TASK TO CARRY OUT
The entries below must be reproduced exactly; their pictures are not part of the copy.

INFORMATION PROVIDED
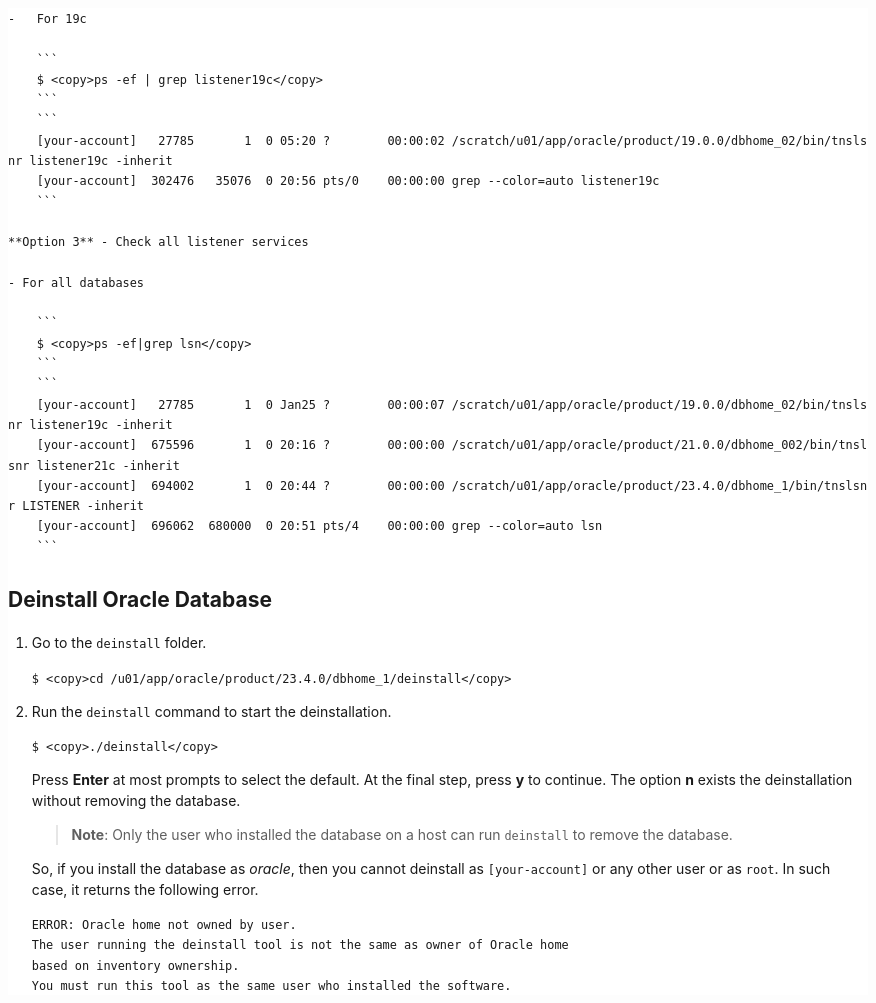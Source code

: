 	-	For 19c

		```
		$ <copy>ps -ef | grep listener19c</copy>
		```
		```
		[your-account]   27785       1  0 05:20 ?        00:00:02 /scratch/u01/app/oracle/product/19.0.0/dbhome_02/bin/tnslsnr listener19c -inherit
		[your-account]  302476   35076  0 20:56 pts/0    00:00:00 grep --color=auto listener19c
		```

	**Option 3** - Check all listener services

	- For all databases

		```
		$ <copy>ps -ef|grep lsn</copy>
		```
		```
		[your-account]   27785       1  0 Jan25 ?        00:00:07 /scratch/u01/app/oracle/product/19.0.0/dbhome_02/bin/tnslsnr listener19c -inherit
		[your-account]  675596       1  0 20:16 ?        00:00:00 /scratch/u01/app/oracle/product/21.0.0/dbhome_002/bin/tnslsnr listener21c -inherit
		[your-account]  694002       1  0 20:44 ?        00:00:00 /scratch/u01/app/oracle/product/23.4.0/dbhome_1/bin/tnslsnr LISTENER -inherit
		[your-account]  696062  680000  0 20:51 pts/4    00:00:00 grep --color=auto lsn
		```

## Deinstall Oracle Database

1. Go to the `deinstall` folder.

	```
	$ <copy>cd /u01/app/oracle/product/23.4.0/dbhome_1/deinstall</copy>
	```

1. Run the `deinstall` command to start the deinstallation.

	```
	$ <copy>./deinstall</copy>
	```

	Press **Enter** at most prompts to select the default. At the final step, press **y** to continue. The option **n** exists the deinstallation without removing the database. 

	> **Note**: Only the user who installed the database on a host can run `deinstall` to remove the database.

	So, if you install the database as *oracle*, then you cannot deinstall as `[your-account]` or any other user or as `root`. In such case, it returns the following error.

	```
	ERROR: Oracle home not owned by user.
	The user running the deinstall tool is not the same as owner of Oracle home
	based on inventory ownership.
	You must run this tool as the same user who installed the software.
	```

RESPONSE
Source code

: 	-	For 19c

		```
		$ <copy>ps -ef | grep listener19c</copy>
		```
		```
		[your-account]   27785       1  0 05:20 ?        00:00:02 /scratch/u01/app/oracle/product/19.0.0/dbhome_02/bin/tnslsnr listener19c -inherit
		[your-account]  302476   35076  0 20:56 pts/0    00:00:00 grep --color=auto listener19c
		```

	**Option 3** - Check all listener services

	- For all databases

		```
		$ <copy>ps -ef|grep lsn</copy>
		```
		```
		[your-account]   27785       1  0 Jan25 ?        00:00:07 /scratch/u01/app/oracle/product/19.0.0/dbhome_02/bin/tnslsnr listener19c -inherit
		[your-account]  675596       1  0 20:16 ?        00:00:00 /scratch/u01/app/oracle/product/21.0.0/dbhome_002/bin/tnslsnr listener21c -inherit
		[your-account]  694002       1  0 20:44 ?        00:00:00 /scratch/u01/app/oracle/product/23.4.0/dbhome_1/bin/tnslsnr LISTENER -inherit
		[your-account]  696062  680000  0 20:51 pts/4    00:00:00 grep --color=auto lsn
		```

## Deinstall Oracle Database

1. Go to the `deinstall` folder.

	```
	$ <copy>cd /u01/app/oracle/product/23.4.0/dbhome_1/deinstall</copy>
	```

1. Run the `deinstall` command to start the deinstallation.

	```
	$ <copy>./deinstall</copy>
	```

	Press **Enter** at most prompts to select the default. At the final step, press **y** to continue. The option **n** exists the deinstallation without removing the database. 

	> **Note**: Only the user who installed the database on a host can run `deinstall` to remove the database.

	So, if you install the database as *oracle*, then you cannot deinstall as `[your-account]` or any other user or as `root`. In such case, it returns the following error.

	```
	ERROR: Oracle home not owned by user.
	The user running the deinstall tool is not the same as owner of Oracle home
	based on inventory ownership.
	You must run this tool as the same user who installed the software.
	```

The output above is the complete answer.